Apple made its first foray into social networking on Wednesday with the introduction of Ping, a ‘social music discovery’ service with that runs alongside the latest version of iTunes.
The service was unveiled by chief executive Steve Jobs, who touted the site as aiding “social music discovery, and comes as part of iTunes 10, which Apple released today.
Ping is like Facebook and Twitter meets iTunes, Jobs said at a San Francisco press event. It’s a “social network all about music and built right into iTunes,” he said.
The service is available on the computer, the iPhone, and the iPod touch.
Users can follow their favorite artists publicly or create their own, private profiles, much like Facebook.
Users can set up a “circle of friends” and share information only with those people.
ITunes will then display top 10 charts that reflect what friends are downloading.
“Get as private and public as you want,” Jobs said. “Privacy is super simple – anyone can do it.”
Ping also includes 17,000 concert listings, provided by Live Nation.
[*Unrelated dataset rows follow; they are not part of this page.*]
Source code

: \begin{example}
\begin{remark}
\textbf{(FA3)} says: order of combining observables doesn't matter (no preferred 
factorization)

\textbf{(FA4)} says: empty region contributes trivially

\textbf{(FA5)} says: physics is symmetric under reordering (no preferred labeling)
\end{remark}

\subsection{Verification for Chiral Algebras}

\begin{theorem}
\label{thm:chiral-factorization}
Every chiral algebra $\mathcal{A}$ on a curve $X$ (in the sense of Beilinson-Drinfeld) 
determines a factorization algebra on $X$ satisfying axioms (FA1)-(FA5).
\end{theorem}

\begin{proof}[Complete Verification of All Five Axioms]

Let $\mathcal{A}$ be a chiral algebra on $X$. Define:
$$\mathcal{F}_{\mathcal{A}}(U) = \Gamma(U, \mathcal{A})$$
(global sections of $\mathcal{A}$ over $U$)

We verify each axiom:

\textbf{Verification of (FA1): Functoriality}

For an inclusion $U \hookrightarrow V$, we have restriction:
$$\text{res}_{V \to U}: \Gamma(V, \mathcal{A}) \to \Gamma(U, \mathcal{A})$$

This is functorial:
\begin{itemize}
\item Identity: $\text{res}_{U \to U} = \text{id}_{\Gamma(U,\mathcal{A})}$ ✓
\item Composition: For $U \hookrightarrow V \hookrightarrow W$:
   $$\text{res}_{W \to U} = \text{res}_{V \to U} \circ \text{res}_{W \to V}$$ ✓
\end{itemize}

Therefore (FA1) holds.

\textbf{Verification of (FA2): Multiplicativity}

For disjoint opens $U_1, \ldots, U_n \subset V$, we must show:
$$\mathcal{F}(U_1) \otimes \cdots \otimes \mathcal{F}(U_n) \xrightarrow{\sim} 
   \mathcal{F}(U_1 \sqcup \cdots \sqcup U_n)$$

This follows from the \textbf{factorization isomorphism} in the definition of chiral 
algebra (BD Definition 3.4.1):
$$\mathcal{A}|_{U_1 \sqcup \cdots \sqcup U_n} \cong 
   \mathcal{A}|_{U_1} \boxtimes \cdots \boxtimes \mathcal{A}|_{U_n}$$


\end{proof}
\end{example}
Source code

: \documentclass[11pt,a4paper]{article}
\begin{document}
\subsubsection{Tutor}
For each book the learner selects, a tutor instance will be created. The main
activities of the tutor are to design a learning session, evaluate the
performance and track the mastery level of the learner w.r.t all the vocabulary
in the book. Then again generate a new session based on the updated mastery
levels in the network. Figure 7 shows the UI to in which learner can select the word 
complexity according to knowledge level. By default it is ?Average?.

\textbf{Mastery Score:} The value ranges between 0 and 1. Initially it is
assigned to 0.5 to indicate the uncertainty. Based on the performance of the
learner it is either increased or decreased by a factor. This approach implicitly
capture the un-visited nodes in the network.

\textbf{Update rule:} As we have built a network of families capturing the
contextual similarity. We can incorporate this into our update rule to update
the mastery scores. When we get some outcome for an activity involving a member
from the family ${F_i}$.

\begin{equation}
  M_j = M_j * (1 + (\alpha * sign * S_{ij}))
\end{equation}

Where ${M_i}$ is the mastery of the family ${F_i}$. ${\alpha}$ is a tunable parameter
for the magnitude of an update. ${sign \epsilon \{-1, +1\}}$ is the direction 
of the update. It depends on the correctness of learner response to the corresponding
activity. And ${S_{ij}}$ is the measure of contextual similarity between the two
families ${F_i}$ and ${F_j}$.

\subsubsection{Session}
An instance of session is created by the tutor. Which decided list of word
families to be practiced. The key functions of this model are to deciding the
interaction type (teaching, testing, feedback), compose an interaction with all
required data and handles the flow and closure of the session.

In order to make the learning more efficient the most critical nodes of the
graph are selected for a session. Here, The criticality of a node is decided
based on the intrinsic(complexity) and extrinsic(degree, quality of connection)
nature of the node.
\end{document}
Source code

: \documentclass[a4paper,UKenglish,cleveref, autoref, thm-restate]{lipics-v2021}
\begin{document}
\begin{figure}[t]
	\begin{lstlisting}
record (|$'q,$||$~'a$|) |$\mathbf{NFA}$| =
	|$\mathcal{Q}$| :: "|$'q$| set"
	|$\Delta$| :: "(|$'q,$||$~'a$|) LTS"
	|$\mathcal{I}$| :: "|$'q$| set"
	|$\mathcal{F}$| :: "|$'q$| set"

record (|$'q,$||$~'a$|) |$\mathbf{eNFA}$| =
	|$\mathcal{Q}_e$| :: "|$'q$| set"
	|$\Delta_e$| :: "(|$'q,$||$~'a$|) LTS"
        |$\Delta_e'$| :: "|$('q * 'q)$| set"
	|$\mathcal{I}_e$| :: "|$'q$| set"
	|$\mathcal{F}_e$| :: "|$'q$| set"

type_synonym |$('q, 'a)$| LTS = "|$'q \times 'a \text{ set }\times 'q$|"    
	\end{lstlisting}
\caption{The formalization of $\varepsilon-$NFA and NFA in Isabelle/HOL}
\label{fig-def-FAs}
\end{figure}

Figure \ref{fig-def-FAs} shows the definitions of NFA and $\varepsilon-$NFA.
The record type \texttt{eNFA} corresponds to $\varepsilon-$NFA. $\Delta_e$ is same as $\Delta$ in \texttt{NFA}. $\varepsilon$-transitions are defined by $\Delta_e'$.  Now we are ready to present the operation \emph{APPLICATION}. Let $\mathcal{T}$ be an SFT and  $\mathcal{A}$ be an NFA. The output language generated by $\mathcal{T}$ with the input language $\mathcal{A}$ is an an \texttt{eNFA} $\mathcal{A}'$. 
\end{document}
“We are thrilled to power the concert listings feature on iTunes and deliver this new and simple way for millions of iTunes users to purchase concert tickets at Livenation.com and Ticketmaster.com,” Michael Rapino, president and CEO of Live Nation, said in a statement. “Our partnership with Apple is a key part of our strategy to empower fans with the greatest access to live entertainment.”
Ping will be open to 160 million users in 23 countries immediately.
Also today, Apple introduced a smaller, streaming-only version of Apple TV, and revamped its iPod lineup.